Task statement:
Take every line from the material that has the word "Network" in it.

Data for this exercise:
━━━━
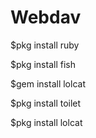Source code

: # Webdav
$pkg install ruby

$pkg install fish

$gem install lolcat

$pkg install toilet

$pkg install lolcat
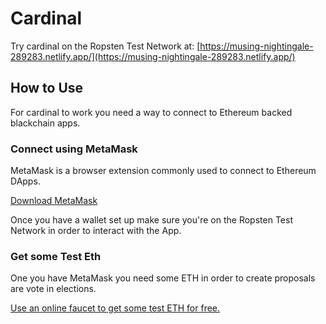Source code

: # Cardinal
Try cardinal on the Ropsten Test Network at: [https://musing-nightingale-289283.netlify.app/](https://musing-nightingale-289283.netlify.app/)

## How to Use
For cardinal to work you need a way to connect to Ethereum backed blackchain apps.

### Connect using MetaMask
MetaMask is a browser extension commonly used to connect to Ethereum DApps.

[Download MetaMask](https://metamask.io/download.html)

Once you have a wallet set up make sure you're on the Ropsten Test Network in order to interact with the App.

### Get some Test Eth
One you have MetaMask you need some ETH in order to create proposals are vote in elections.

[Use an online faucet to get some test ETH for free.](https://faucet.ropsten.be/)
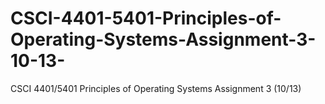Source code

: # CSCI-4401-5401-Principles-of-Operating-Systems-Assignment-3-10-13-
CSCI 4401/5401 Principles of Operating Systems Assignment 3 (10/13)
━━━━
Answer to this problem:
Try cardinal on the Ropsten Test Network at: [https://musing-nightingale-289283.netlify.app/](https://musing-nightingale-289283.netlify.app/)
Once you have a wallet set up make sure you're on the Ropsten Test Network in order to interact with the App.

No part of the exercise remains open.